Disarankan agar sekolah bisa memilih alternative media yang lebih bisa meningkatkan hasil belajar dan motivasi siswa dalam tiap pembelajaran, khususnya pembelajaran IPA.

  1. Bagi guru

Guru IPA hendaknya menggunakan powerpoint dalam pembelajaran IPA khususnya bada sub konsep organ-organ pada sistem pernapasan manusia.

  1. Bagi siswa

Siswa hendaknya lebih termotivasi dan semangat dalam pembelajaran IPA khususnya sub konsep organ-organ pada sistem pernapasan manusia.

Daftar Pustaka

Arikunto. (2006). Prosedur Penelitian.
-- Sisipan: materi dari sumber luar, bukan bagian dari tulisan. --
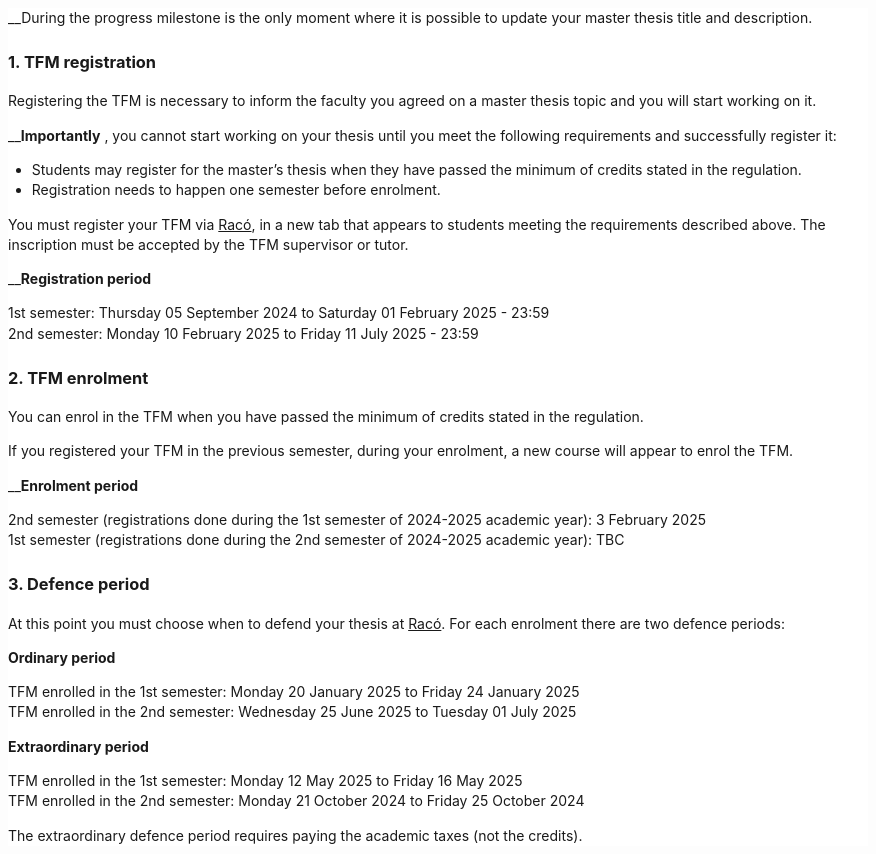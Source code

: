 __During the progress milestone is the only moment where it is possible to
update your master thesis title and description.

### **1\. TFM registration**

Registering the TFM is necessary to inform the faculty you agreed on a master
thesis topic and you will start working on it.

__**Importantly** , you cannot start working on your thesis until you meet the
following requirements and successfully register it:

  * Students may register for the master’s thesis when they have passed the minimum of credits stated in the regulation.
  * Registration needs to happen one semester before enrolment.

You must register your TFM via [Racó](index.md), in a new tab that appears to
students meeting the requirements described above. The inscription must be
accepted by the TFM supervisor or tutor.

__**Registration period**

1st semester: Thursday 05 September 2024 to Saturday 01 February 2025 - 23:59  
2nd semester: Monday 10 February 2025 to Friday 11 July 2025 - 23:59

### **2\. TFM enrolment**

You can enrol in the TFM when you have passed the minimum of credits stated in
the regulation.

If you registered your TFM in the previous semester, during your enrolment, a
new course will appear to enrol the TFM.

__**Enrolment period**

2nd semester (registrations done during the 1st semester of 2024-2025 academic
year): 3 February 2025  
1st semester (registrations done during the 2nd semester of 2024-2025 academic
year): TBC

### **3\. Defence period**

At this point you must choose when to defend your thesis at [Racó](index.md).
For each enrolment there are two defence periods:

**Ordinary period**

TFM enrolled in the 1st semester: Monday 20 January 2025 to Friday 24 January
2025  
TFM enrolled in the 2nd semester: Wednesday 25 June 2025 to Tuesday 01 July
2025

**Extraordinary period**

TFM enrolled in the 1st semester: Monday 12 May 2025 to Friday 16 May 2025  
TFM enrolled in the 2nd semester: Monday 21 October 2024 to Friday 25 October
2024

The extraordinary defence period requires paying the academic taxes (not the
credits).
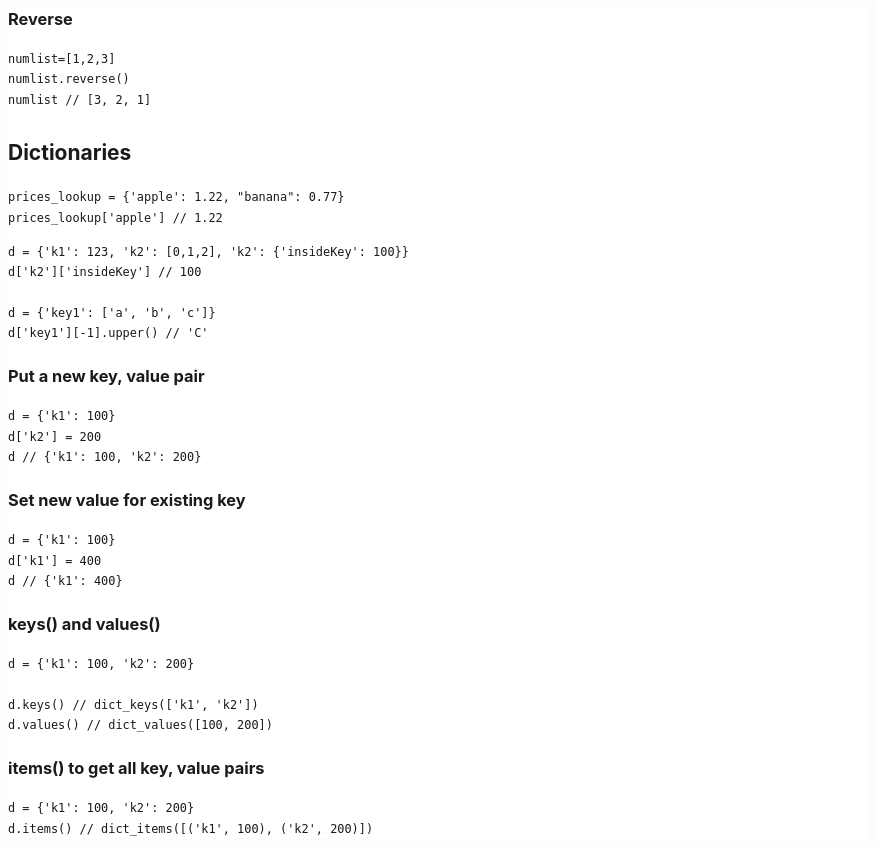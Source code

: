 ### Reverse

```
numlist=[1,2,3]
numlist.reverse()
numlist // [3, 2, 1]
```

## Dictionaries

```
prices_lookup = {'apple': 1.22, "banana": 0.77}
prices_lookup['apple'] // 1.22
```

```
d = {'k1': 123, 'k2': [0,1,2], 'k2': {'insideKey': 100}}
d['k2']['insideKey'] // 100

d = {'key1': ['a', 'b', 'c']}
d['key1'][-1].upper() // 'C'
```

### Put a new key, value pair

```
d = {'k1': 100}
d['k2'] = 200
d // {'k1': 100, 'k2': 200}
```


### Set new value for existing key

```
d = {'k1': 100}
d['k1'] = 400
d // {'k1': 400}
```

### keys() and values()

```
d = {'k1': 100, 'k2': 200}

d.keys() // dict_keys(['k1', 'k2'])
d.values() // dict_values([100, 200])
```

### items() to get all key, value pairs

```
d = {'k1': 100, 'k2': 200}
d.items() // dict_items([('k1', 100), ('k2', 200)])
```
Jakarta: Bumi Aksara

Arikunto. (2009). Dasar- Dasar Evaluasi Pendidikan. Jakarta: PT. Rineka Cipta

Darmawan.  (2012). Teknologi pembelajaran. Bandung:  PT. Rosdakarya

Ketut Suarningsih. (2013). Fungsi dan kegunaan Microsoft word . (Online), tersedia: http://ktsuarningsih.wordpress.com/2013/01/12/fungsi-dan-kegunaan-microsoft-word/ (Januari 12 2013)

Muhibbin Syah.  ( 2006). Psikologi Belajar. Jakarta: PT. Raja Grafindo Persada.

Muhibbin Syah. (2008). Psikologi Pendidikan (Pendekatan Baru). Bandung:  PT. Rosdakarya

Nana Sudjana. (2004). Penilaian Hasil Proses Belajar Mengajar. Bandung: PT. Rosdakarya.

Qurotul Novida  Priyanti. (2013) Proposal. (Online). Tersedia:  http://www.slideshare.net/QurotulNovidaPriyanto/fix-proposal [12.2013]

Sanjaya. (2013). Penelitian Pendidikan.  Jakarta: Prenada Media Group

Subana. (2005). Statistik Pendidikan.  Bandung: Pustaka Setia

Sugiyono. (2006). Metode Penelitian Pendidikan, Bandung, Alfabeta..

Suharsimi Arikunto. (2006). Prosedur Penelitian Suatu Pendekatan Pratik, Jakarta: Rineka Cipta

Sukmadinata. ( 2010). Metode Penelitian Pendidikan. Bandung: PT Remaja Rosdakarya

Usman. (2009). Menjadi Guru Professional. Bandung,:Rosdakarya.